Unlike his experience competing in Ironman or cycling races, Ultraman didn’t leave Gray searching for something else. Instead, it has left him searching for something within.
“Usually at the point you feel terrible, you just stop because you’re listening to your body or your mind but if you just go a little bit further you come through that valley and everything is okay again. When I’m in an Ultraman, every race there is a patch where I’m exhausted; I just take it thirty-seconds by thirty-seconds and eventually you’ll get out of it. That’s all I’m thinking. I’m not thinking big picture; I’m not thinking that I want to win or about the competition or this being a realization of my potential, it’s just survive the next 30 seconds. It’s a good life lesson because life’s like that as well.

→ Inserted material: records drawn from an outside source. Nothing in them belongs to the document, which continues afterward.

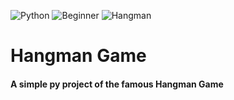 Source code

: ![Python](https://img.shields.io/badge/Python-3776AB.svg?style=flat&logo=Python&logoColor=white)
![Beginner](https://img.shields.io/badge/Beginner-blue?style=flat&logo=Python&logoColor=white)
![Hangman](https://img.shields.io/badge/Hangman%20Game-important?style=flat)

# Hangman Game
#### A simple py project of the famous Hangman Game
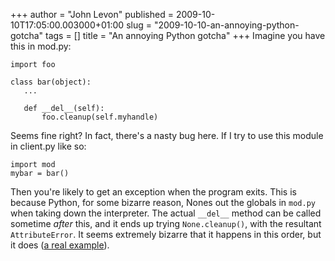 +++
author = "John Levon"
published = 2009-10-10T17:05:00.003000+01:00
slug = "2009-10-10-an-annoying-python-gotcha"
tags = []
title = "An annoying Python gotcha"
+++
Imagine you have this in mod.py:  

    import foo

    class bar(object):
       ...

       def __del__(self):
           foo.cleanup(self.myhandle)

  
Seems fine right? In fact, there's a nasty bug here. If I try to use
this module in client.py like so:  

    import mod
    mybar = bar()

  
  
Then you're likely to get an exception when the program exits. This is
because Python, for some bizarre reason, Nones out the globals in
`mod.py` when taking down the interpreter. The actual `__del__` method
can be called sometime *after* this, and it ends up trying
`None.cleanup()`, with the resultant `AttributeError`. It seems
extremely bizarre that it happens in this order, but it does ([a real
example](http://mail.python.org/pipermail/python-bugs-list/2009-January/069209.html)).
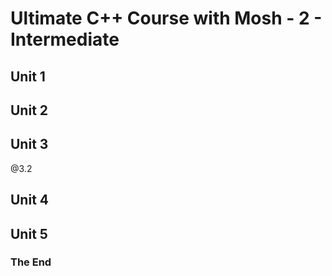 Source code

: # Ultimate C++ Course with Mosh - 2 - Intermediate

## Unit 1

## Unit 2

## Unit 3
@3.2
## Unit 4

## Unit 5

### The End

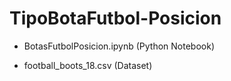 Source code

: # TipoBotaFutbol-Posicion

* BotasFutbolPosicion.ipynb (Python Notebook)

* football_boots_18.csv (Dataset)

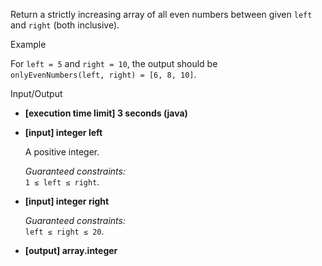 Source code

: Return a strictly increasing array of all even numbers between given  `left`  and  `right`  (both inclusive).

Example

For  `left = 5`  and  `right = 10`, the output should be  
`onlyEvenNumbers(left, right) = [6, 8, 10]`.

Input/Output

-   **[execution time limit] 3 seconds (java)**
    
-   **[input] integer left**
    
    A positive integer.
    
    _Guaranteed constraints:_  
    `1 ≤ left ≤ right`.
    
-   **[input] integer right**
    
    _Guaranteed constraints:_  
    `left ≤ right ≤ 20`.
    
-   **[output] array.integer** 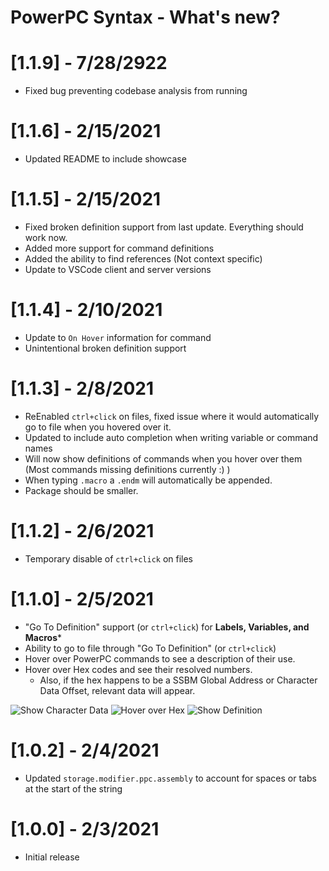 # PowerPC Syntax - What's new?
# [1.1.9] - 7/28/2922
- Fixed bug preventing codebase analysis from running

# [1.1.6] - 2/15/2021
- Updated README to include showcase

# [1.1.5] - 2/15/2021
- Fixed broken definition support from last update. Everything should work now. 
- Added more support for command definitions
- Added the ability to find references (Not context specific)
- Update to VSCode client and server versions

# [1.1.4] - 2/10/2021
- Update to `On Hover` information for command
- Unintentional broken definition support

# [1.1.3] - 2/8/2021
- ReEnabled  `ctrl+click` on files, fixed issue where it would automatically go to file when you hovered over it.
- Updated to include auto completion when writing variable or command names
- Will now show definitions of commands when you hover over them (Most commands missing definitions currently :) )
- When typing `.macro` a `.endm` will automatically be appended.
- Package should be smaller.

# [1.1.2] - 2/6/2021
- Temporary disable of `ctrl+click` on files
# [1.1.0] - 2/5/2021
- "Go To Definition" support (or `ctrl+click`) for **Labels, Variables, and Macros***
- Ability to go to file through "Go To Definition" (or `ctrl+click`)
- Hover over PowerPC commands to see a description of their use.
- Hover over Hex codes and see their resolved numbers.
    - Also, if the hex happens to be a SSBM Global Address or Character Data Offset, relevant data will appear.

![Show Character Data](https://i.imgur.com/qSrycj3.png)
![Hover over Hex](https://i.imgur.com/WRacdNW.png)
![Show Definition](https://i.imgur.com/ZUAqKjJ.png)

# [1.0.2] - 2/4/2021
- Updated `storage.modifier.ppc.assembly` to account for spaces or tabs at the start of the string

# [1.0.0] - 2/3/2021
- Initial release
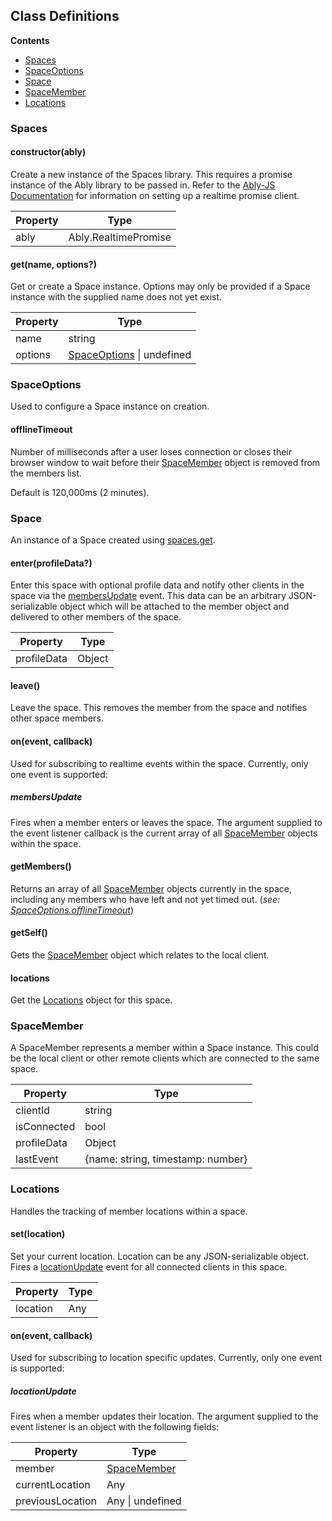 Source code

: ## Class Definitions

**Contents**

- [Spaces](#spaces)
- [SpaceOptions](#spaceoptions)
- [Space](#space)
- [SpaceMember](#spacemember)
- [Locations](#locations)

### Spaces

#### constructor(ably)

Create a new instance of the Spaces library.
This requires a promise instance of the Ably library to be passed in.
Refer to the [Ably-JS Documentation](https://github.com/ably/ably-js#introduction) for information on setting up a realtime promise client.

| Property | Type                 |
|----------|----------------------|
| ably     | Ably.RealtimePromise |


#### get(name, options?)
Get or create a Space instance. Options may only be provided if a Space instance with the supplied name does not yet exist.

| Property | Type                                           |
|----------|------------------------------------------------|
| name     | string                                         |
| options  | [SpaceOptions](#spaceoptions) &#124; undefined |

### SpaceOptions

Used to configure a Space instance on creation.

#### offlineTimeout
Number of milliseconds after a user loses connection or closes their browser window to wait before their [SpaceMember](#spacemember) object is removed from the members list.

Default is 120,000ms (2 minutes).

### Space
An instance of a Space created using [spaces.get](#getname-options).

#### enter(profileData?)
Enter this space with optional profile data and notify other clients in the space via the [membersUpdate](#membersupdate) event.
This data can be an arbitrary JSON-serializable object which will be attached to the member object and delivered to other members of the space.

| Property    | Type   |
|-------------|--------|
| profileData | Object |


#### leave()

Leave the space. This removes the member from the space and notifies other space members.

#### on(event, callback)
Used for subscribing to realtime events within the space. Currently, only one event is supported:

##### membersUpdate
Fires when a member enters or leaves the space. The argument supplied to the event listener callback is the current array of all [SpaceMember](#spacemember) objects within the space.

#### getMembers()
Returns an array of all [SpaceMember](#spacemember) objects currently in the space, including any members who have left and not yet timed out. (_see: [SpaceOptions.offlineTimeout](#offlinetimeout)_)

#### getSelf()
Gets the [SpaceMember](#spacemember) object which relates to the local client.

#### locations
Get the [Locations](#locations-1) object for this space.

### SpaceMember

A SpaceMember represents a member within a Space instance.
This could be the local client or other remote clients which are connected to the same space.

| Property    | Type                              |
|-------------|-----------------------------------|
| clientId    | string                            |
| isConnected | bool                              |
| profileData | Object                            |
| lastEvent   | {name: string, timestamp: number} |


### Locations

Handles the tracking of member locations within a space.

#### set(location)
Set your current location. Location can be any JSON-serializable object. Fires a [locationUpdate](#locationupdate) event for all connected clients in this space.

| Property | Type |
|----------|------|
| location | Any  |

#### on(event, callback)
Used for subscribing to location specific updates. Currently, only one event is supported:

##### locationUpdate
Fires when a member updates their location. The argument supplied to the event listener is an object with the following fields:

| Property         | Type                        |
|------------------|-----------------------------|
| member           | [SpaceMember](#spacemember) |
| currentLocation  | Any                         |
| previousLocation | Any &#124; undefined        |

You have bad patches in life and if you can just get through that without thinking long term, you push through and the bad eventually goes away and the good times come back.”

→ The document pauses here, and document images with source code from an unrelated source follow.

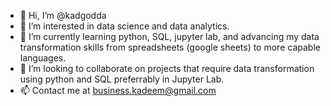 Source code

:- 👋 Hi, I’m @kadgodda
- 👀 I’m interested in data science and data analytics.
- 🌱 I’m currently learning python, SQL, jupyter lab, and advancing my data transformation skills from spreadsheets (google sheets) to more capable languages.
- 💞️ I’m looking to collaborate on projects that require data transformation using python and SQL preferrably in Jupyter Lab.
- 📫 Contact me at business.kadeem@gmail.com

<!---
kadgodda/kadgodda is a ✨ special ✨ repository because its `README.md` (this file) appears on your GitHub profile.
You can click the Preview link to take a look at your changes.
--->
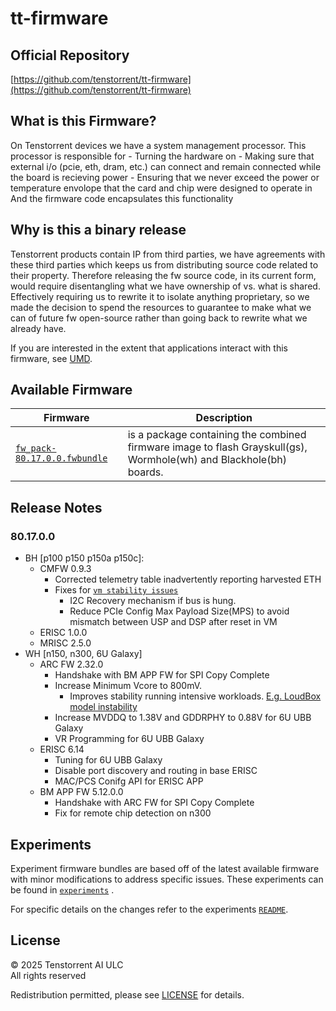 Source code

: # tt-firmware

## Official Repository
[https://github.com/tenstorrent/tt-firmware](https://github.com/tenstorrent/tt-firmware)

## What is this Firmware?

On Tenstorrent devices we have a system management processor.
This processor is responsible for
    - Turning the hardware on
    - Making sure that external i/o (pcie, eth, dram, etc.) can connect and remain connected while the board is recieving power
    - Ensuring that we never exceed the power or temperature envolope that the card and chip were designed to operate in
And the firmware code encapsulates this functionality

## Why is this a binary release

Tenstorrent products contain IP from third parties, we have agreements with these third parties which keeps us from distributing source code related to their property.
Therefore releasing the fw source code, in its current form, would require disentangling what we have ownership of vs. what is shared. Effectively requiring us to rewrite it to isolate anything proprietary, so we made the decision to spend the resources to
guarantee to make what we can of future fw open-source rather than going back to rewrite what we already have.

If you are interested in the extent that applications interact with this firmware, see [UMD](https://github.com/tenstorrent/tt-umd).

## Available Firmware

| Firmware | Description |
| --- | --- |
| [`fw_pack-80.17.0.0.fwbundle`](fw_pack-80.17.0.0.fwbundle) | is a package containing the  combined firmware image to flash Grayskull(gs),  Wormhole(wh) and  Blackhole(bh) boards.|

## Release Notes

### 80.17.0.0
- BH [p100 p150 p150a p150c]: 
  - CMFW 0.9.3
    - Corrected telemetry table inadvertently reporting harvested ETH
    - Fixes for [`vm stability issues`](https://github.com/tenstorrent/tt-metal/issues/18672)
      - I2C Recovery mechanism if bus is hung.
      - Reduce PCIe Config Max Payload Size(MPS) to avoid mismatch between USP and DSP after reset in VM
  - ERISC 1.0.0
  - MRISC 2.5.0
- WH [n150, n300, 6U Galaxy]
  - ARC FW 2.32.0
    - Handshake with BM APP FW for SPI Copy Complete
    - Increase Minimum Vcore to 800mV.
      - Improves stability running intensive workloads. [E.g. LoudBox model instability](https://github.com/tenstorrent/cloud/issues/3217)
    - Increase MVDDQ to 1.38V and GDDRPHY to 0.88V for 6U UBB Galaxy
    - VR Programming for 6U UBB Galaxy
  - ERISC 6.14
    - Tuning for 6U UBB Galaxy
    - Disable port discovery and routing in base ERISC
    - MAC/PCS Conifg API for ERISC APP
  - BM APP FW 5.12.0.0
    - Handshake with ARC FW for SPI Copy Complete
    - Fix for remote chip detection on n300


## Experiments

Experiment firmware bundles are based off of the latest available firmware with minor modifications to address specific issues. These experiments can be found in [`experiments`](experiments/) .

For specific details on the changes refer to the experiments [`README`](experiments/README.md).

## License
© 2025 Tenstorrent AI ULC<br/>
All rights reserved

Redistribution permitted, please see [LICENSE](LICENSE) for details.

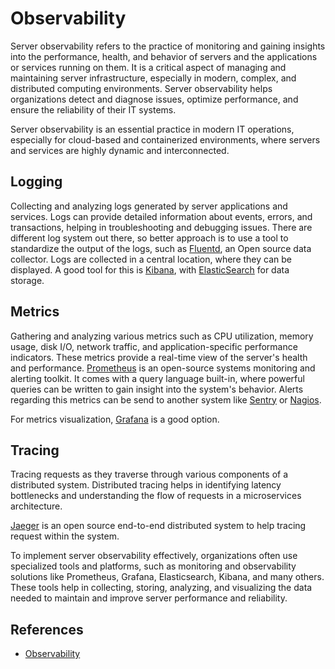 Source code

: # Observability

Server observability refers to the practice of monitoring and gaining insights
into the performance, health, and behavior of servers and the applications or
services running on them. It is a critical aspect of managing and maintaining
server infrastructure, especially in modern, complex, and distributed computing
environments. Server observability helps organizations detect and diagnose
issues, optimize performance, and ensure the reliability of their IT systems.

Server observability is an essential practice in modern IT operations,
especially for cloud-based and containerized environments, where servers and
services are highly dynamic and interconnected.

## Logging

Collecting and analyzing logs generated by server applications and services.
Logs can provide detailed information about events, errors, and transactions,
helping in troubleshooting and debugging issues. There are different log system
out there, so better approach is to use a tool to standardize the output of the
logs, such as [Fluentd](https://www.fluentd.org/), an Open source data
collector. Logs are collected in a central location, where they can be
displayed. A good tool for this is [Kibana](https://www.elastic.co/kibana), with
[ElasticSearch](https://www.elastic.co/es/elasticsearch) for data storage.

## Metrics

Gathering and analyzing various metrics such as CPU utilization, memory usage,
disk I/O, network traffic, and application-specific performance indicators.
These metrics provide a real-time view of the server's health and performance.
[Prometheus](https://prometheus.io/) is an open-source systems monitoring and
alerting toolkit. It comes with a query language built-in, where powerful
queries can be written to gain insight into the system's behavior. Alerts
regarding this metrics can be send to another system like
[Sentry](https://sentry.io/welcome/) or [Nagios](https://www.nagios.org/).

For metrics visualization, [Grafana](https://grafana.com/) is a good option.

## Tracing

Tracing requests as they traverse through various components of a distributed
system. Distributed tracing helps in identifying latency bottlenecks and
understanding the flow of requests in a microservices architecture.

[Jaeger](https://www.jaegertracing.io/) is an open source end-to-end distributed
system to help tracing request within the system.

To implement server observability effectively, organizations often use
specialized tools and platforms, such as monitoring and observability solutions
like Prometheus, Grafana, Elasticsearch, Kibana, and many others. These tools
help in collecting, storing, analyzing, and visualizing the data needed to
maintain and improve server performance and reliability.

## References

- [Observability](https://www.ibm.com/topics/observability)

Even though he has been World Champion, Gray says he is still motivated to keep competing exactly because of the bad patches, the mistakes, and the challenges. “What keeps me going is that I’ve never had the perfect race. There is always something I feel like I can improve,” he says. Gray is meticulous about his planning and training (which is up to thirty hours a week) but his discipline doesn’t come from the need to control or perfection, it springs from his curiosity. “I don’t feel the need to control. I feel the need to really understand; I want to understand how things work.” Learning and progressing is the motivating part of the process for Gray.
He explains losing his title in 2019 was one of his biggest mistakes but also one of his biggest lessons. As the defending champion, Gray had assessed his main rivals and decided he had an advantage on the run. When the eventual winner enticed him to change his race strategy, Gray paid for it and finished second. “I underestimated him,” Gray says, adding that he should have stuck to his race plan. That lesson might have been the biggest but his hardest was an avoidable nutrition miscalculation.
Mistaking milligrams for grams on a nutrition label, Gray ingested too much sodium. “I miscalculated very badly. I was in the shape of my life too.” Gray had so much salt in his body that gained 15lbs of water and lost part of his vision. He eventually recovered but it left a mental scar. “It was easily avoidable. I was annoyed with myself for months. I literally lost sleep about it,” Gray says. “I’m not over it,” he admits, “But I’ve moved on.”
He might be the only person losing sleep over salt, but Gray adds that although he is chasing the perfect race, he doesn’t believe it exists. “Even if everything went smoothly, probably part of me would be disappointed; I would think I didn’t challenge myself enough. So something always has to go wrong,” he smiles. The pursuit of perfection might be a fool’s errand but it’s far from fruitless for Gray. “It’s like this ultimate quest to be the best I can be and this race is the way I measure that, it’s a way of measuring potential.”